Marian Sutro returns to the page. The last time we saw her was in Simon Mawer’s The Girl Who Fell From The Sky. This time it is in his Tightrope. A spy story, a thriller for a change. Nothing special. A time out, so to speak.

We begin with Marian’s work for the Britain’s Special Operations Forces in World War II. She is parachuted into France, joins the resistance, her task to make contact with Clement Pelletier, a nuclear physicist and help smuggle him out of the country. She succeeds, but soon thereafter is betrayed, captured by the Nazis, after killing two SS officers.

She is tortured and sent to a German concentration camp—Ravensbruck—assumes the name of recently deceased prisoner, escapes and eventually finds her way back to England.

“You cannot tell anyone what it [Ravensbruck] was like. It wasn’t the stuff of words.”

She returns to the home of her parents where she is overly pampered, fed, treated like a child. All the while, she longs for the excitement of her life as an agent and heroine of the resistance. When her former handler temps her back into the Cold War world of espionage, she accepts at once.

At this point Marian Sutro begins a new life.
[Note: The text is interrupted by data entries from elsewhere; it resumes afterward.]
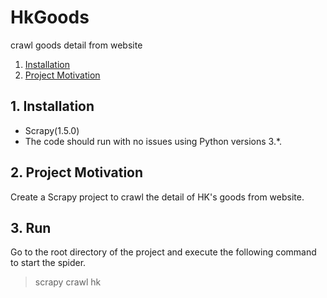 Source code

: # HkGoods
crawl goods detail from website  

1. [Installation](#installation)
2. [Project Motivation](#motivation)

## 1. Installation  

- Scrapy(1.5.0)
- The code should run with no issues using Python versions 3.*.

## 2. Project Motivation <a name="motivation"></a>  

Create a Scrapy project to crawl the detail of HK's goods from website.

## 3. Run
Go to the root directory of the project and execute the following command to start the spider.
> scrapy crawl hk


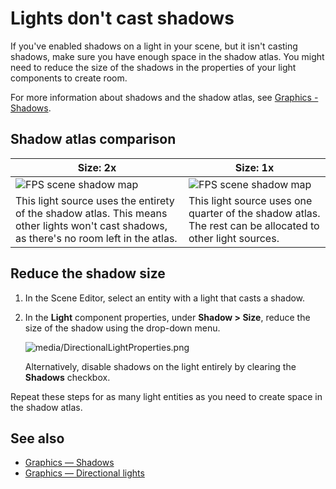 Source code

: # Lights don't cast shadows

If you've enabled shadows on a light in your scene, but it isn't casting shadows, make sure you have enough space in the shadow atlas. You might need to reduce the size of the shadows in the properties of your light components to create room.

For more information about shadows and the shadow atlas, see [Graphics - Shadows](../graphics/lights-and-shadows/shadows.md).

## Shadow atlas comparison

| Size: 2x | Size: 1x |
| ---------------------------------------------------------------- | -------------------------------------------------------------
| ![FPS scene shadow map](../graphics/lights-and-shadows/media/shadow-atlas-2x.png) | ![FPS scene shadow map](../graphics/lights-and-shadows/media/shadow-atlas-1x.png) |
| This light source uses the entirety of the shadow atlas. This means other lights won't cast shadows, as there's no room left in the atlas. | This light source uses one quarter of the shadow atlas. The rest can be allocated to other light sources. |

## Reduce the shadow size

1. In the Scene Editor, select an entity with a light that casts a shadow.

2. In the **Light** component properties, under **Shadow > Size**, reduce the size of the shadow using the drop-down menu.

   ![media/DirectionalLightProperties.png](../graphics/lights-and-shadows/media/DirectionalLightProperties-size.png)

   Alternatively, disable shadows on the light entirely by clearing the **Shadows** checkbox.

Repeat these steps for as many light entities as you need to create space in the shadow atlas.

## See also

* [Graphics — Shadows](../graphics/lights-and-shadows/shadows.md)
* [Graphics — Directional lights](../graphics/lights-and-shadows/directional-lights.md) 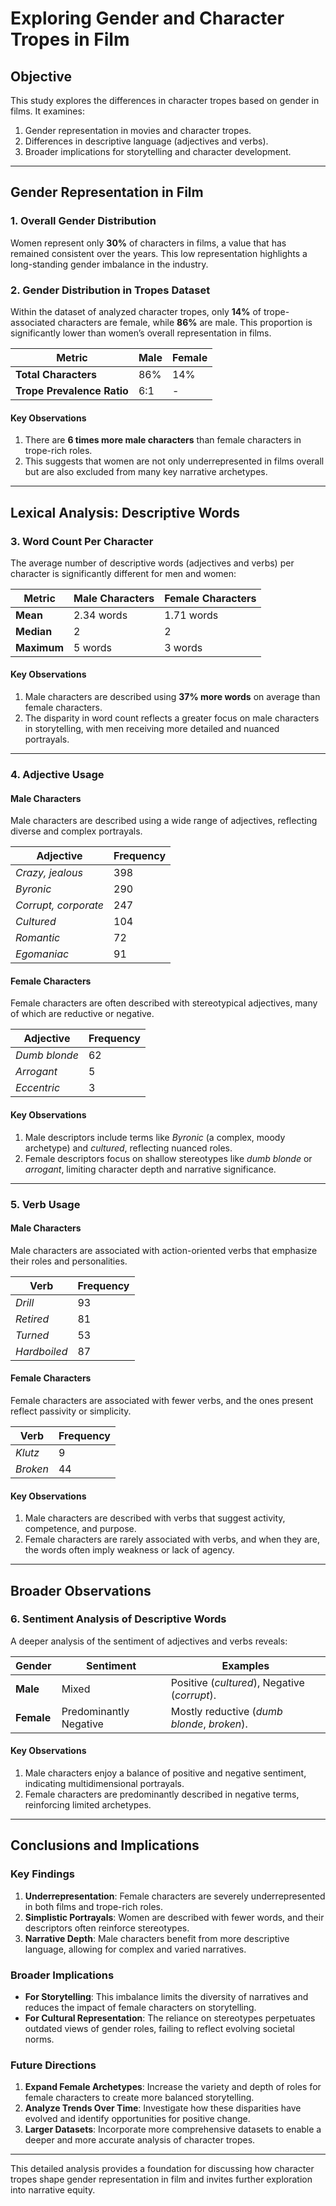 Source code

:# **Exploring Gender and Character Tropes in Film**  

## **Objective**  
This study explores the differences in character tropes based on gender in films. It examines:  
1. Gender representation in movies and character tropes.  
2. Differences in descriptive language (adjectives and verbs).  
3. Broader implications for storytelling and character development.  

---

## **Gender Representation in Film**  

### **1. Overall Gender Distribution**  
Women represent only **30%** of characters in films, a value that has remained consistent over the years. This low representation highlights a long-standing gender imbalance in the industry.  

### **2. Gender Distribution in Tropes Dataset**  
Within the dataset of analyzed character tropes, only **14%** of trope-associated characters are female, while **86%** are male. This proportion is significantly lower than women’s overall representation in films.  

| **Metric**                 | **Male** | **Female** |
|----------------------------|----------|------------|
| **Total Characters**       | 86%      | 14%        |
| **Trope Prevalence Ratio** | 6:1      | -          |

#### **Key Observations**  
1. There are **6 times more male characters** than female characters in trope-rich roles.  
2. This suggests that women are not only underrepresented in films overall but are also excluded from many key narrative archetypes.  

---

## **Lexical Analysis: Descriptive Words**  

### **3. Word Count Per Character**  
The average number of descriptive words (adjectives and verbs) per character is significantly different for men and women:  

| **Metric**            | **Male Characters** | **Female Characters** |
|------------------------|---------------------|------------------------|
| **Mean**              | 2.34 words         | 1.71 words            |
| **Median**            | 2                  | 2                     |
| **Maximum**           | 5 words            | 3 words               |

#### **Key Observations**  
1. Male characters are described using **37% more words** on average than female characters.  
2. The disparity in word count reflects a greater focus on male characters in storytelling, with men receiving more detailed and nuanced portrayals.  

---

### **4. Adjective Usage**  

#### **Male Characters**  
Male characters are described using a wide range of adjectives, reflecting diverse and complex portrayals.  

| **Adjective**          | **Frequency** |
|-------------------------|---------------|
| *Crazy, jealous*       | 398           |
| *Byronic*              | 290           |
| *Corrupt, corporate*   | 247           |
| *Cultured*             | 104           |
| *Romantic*             | 72            |
| *Egomaniac*            | 91            |

#### **Female Characters**  
Female characters are often described with stereotypical adjectives, many of which are reductive or negative.  

| **Adjective**          | **Frequency** |
|-------------------------|---------------|
| *Dumb blonde*          | 62            |
| *Arrogant*             | 5             |
| *Eccentric*            | 3             |

#### **Key Observations**  
1. Male descriptors include terms like *Byronic* (a complex, moody archetype) and *cultured*, reflecting nuanced roles.  
2. Female descriptors focus on shallow stereotypes like *dumb blonde* or *arrogant*, limiting character depth and narrative significance.  

---

### **5. Verb Usage**  

#### **Male Characters**  
Male characters are associated with action-oriented verbs that emphasize their roles and personalities.  

| **Verb**         | **Frequency** |
|-------------------|---------------|
| *Drill*          | 93            |
| *Retired*        | 81            |
| *Turned*         | 53            |
| *Hardboiled*     | 87            |

#### **Female Characters**  
Female characters are associated with fewer verbs, and the ones present reflect passivity or simplicity.  

| **Verb**         | **Frequency** |
|-------------------|---------------|
| *Klutz*          | 9             |
| *Broken*         | 44            |

#### **Key Observations**  
1. Male characters are described with verbs that suggest activity, competence, and purpose.  
2. Female characters are rarely associated with verbs, and when they are, the words often imply weakness or lack of agency.  

---

## **Broader Observations**  

### **6. Sentiment Analysis of Descriptive Words**  
A deeper analysis of the sentiment of adjectives and verbs reveals:  

| **Gender** | **Sentiment**      | **Examples**                 |
|------------|--------------------|------------------------------|
| **Male**   | Mixed              | Positive (*cultured*), Negative (*corrupt*). |
| **Female** | Predominantly Negative | Mostly reductive (*dumb blonde*, *broken*). |

#### **Key Observations**  
1. Male characters enjoy a balance of positive and negative sentiment, indicating multidimensional portrayals.  
2. Female characters are predominantly described in negative terms, reinforcing limited archetypes.  

---

## **Conclusions and Implications**  

### **Key Findings**  
1. **Underrepresentation**: Female characters are severely underrepresented in both films and trope-rich roles.  
2. **Simplistic Portrayals**: Women are described with fewer words, and their descriptors often reinforce stereotypes.  
3. **Narrative Depth**: Male characters benefit from more descriptive language, allowing for complex and varied narratives.  

### **Broader Implications**  
- **For Storytelling**: This imbalance limits the diversity of narratives and reduces the impact of female characters on storytelling.  
- **For Cultural Representation**: The reliance on stereotypes perpetuates outdated views of gender roles, failing to reflect evolving societal norms.  

### **Future Directions**  
1. **Expand Female Archetypes**: Increase the variety and depth of roles for female characters to create more balanced storytelling.  
2. **Analyze Trends Over Time**: Investigate how these disparities have evolved and identify opportunities for positive change.  
3. **Larger Datasets**: Incorporate more comprehensive datasets to enable a deeper and more accurate analysis of character tropes.  

---

This detailed analysis provides a foundation for discussing how character tropes shape gender representation in film and invites further exploration into narrative equity.  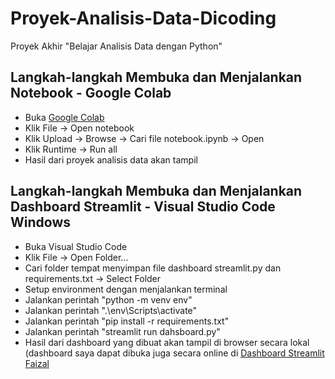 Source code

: # Proyek-Analisis-Data-Dicoding
Proyek Akhir "Belajar Analisis Data dengan Python"

## Langkah-langkah Membuka dan Menjalankan Notebook - Google Colab
- Buka [Google Colab](https://colab.research.google.com/)
- Klik File -> Open notebook
- Klik Upload -> Browse -> Cari file notebook.ipynb -> Open
- Klik Runtime -> Run all
- Hasil dari proyek analisis data akan tampil

## Langkah-langkah Membuka dan Menjalankan Dashboard Streamlit - Visual Studio Code Windows
- Buka Visual Studio Code
- Klik File -> Open Folder...
- Cari folder tempat menyimpan file dashboard streamlit.py dan requirements.txt -> Select Folder
- Setup environment dengan menjalankan terminal
- Jalankan perintah "python -m venv env"
- Jalankan perintah ".\env\Scripts\activate"
- Jalankan perintah "pip install -r requirements.txt"
- Jalankan perintah "streamlit run dahsboard.py"
- Hasil dari dashboard yang dibuat akan tampil di browser secara lokal (dashboard saya dapat dibuka juga secara online di [Dashboard Streamlit Faizal](https://faizaldicoding.streamlit.app/)
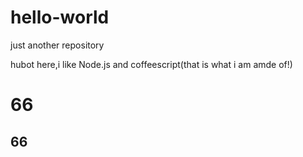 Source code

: # hello-world
just another repository

hubot here,i like Node.js and coffeescript(that is what i am amde of!)

66
=====

66
------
We are introduced to her brother and his work as a nuclear scientist, and others who believed the West should share their knowledge with the Russians.

Once again she is drawn back in to the world of deception, double-crossing, struggle to protect her gay brother. Along the way there are various affairs, close escapes, and clandestine acts. An all pervading atmosphere of mistrust, uncertainty. And Mawer writes elegant prose, as if he knew exactly what the world of espionage was like.

“It is so very difficult to unpick the spider’s web of intrigue and betrayal, isn’t it? Some threads are irrevocably knotted together, others snap at the merest breath of inquiry.”

What makes Tightrope such a pleasure is the character of Marion Sutro, her response to the morally complex world in which she found herself, damaged in World War II, yet resilient, clever, calm, subject to great physical passions, able to hold her own at the slightest danger.

To live happily, live hidden. She’d heard the proverb years ago during her training but she’d only recently found the source…Florian’s fables…It comes in the Fable of the Cricket who survives intact while the pretty butterfly dies at the hands of children. She was like the cricket—cryptic, camouflaged, concealed. A survivor.”

In the end Marion never knew if what she had done made the slightest difference. I suppose that is the way with the clandestine world, probably the world in general.


Linda said...

What a coincidence!! I've never ready anything by Simon Mawer, but was aware that he writes historical fiction - which I love if it's done right. But in preparation for my drive across the state of Missouri for Thanksgiving in St. Louis, I downloaded the audiobook "Trapeze" by Mawer through my library. I was looking for something to get me through the drive. As you probably know, Trapeze introduces the character of Marian Sutro (I think that's the first book she appears in). I listened to it for some time with interest, but thought to myself that I would really rather be reading it, especially as French phrases are sprinkled heavily throughout and I can understand French better reading it than listening to it.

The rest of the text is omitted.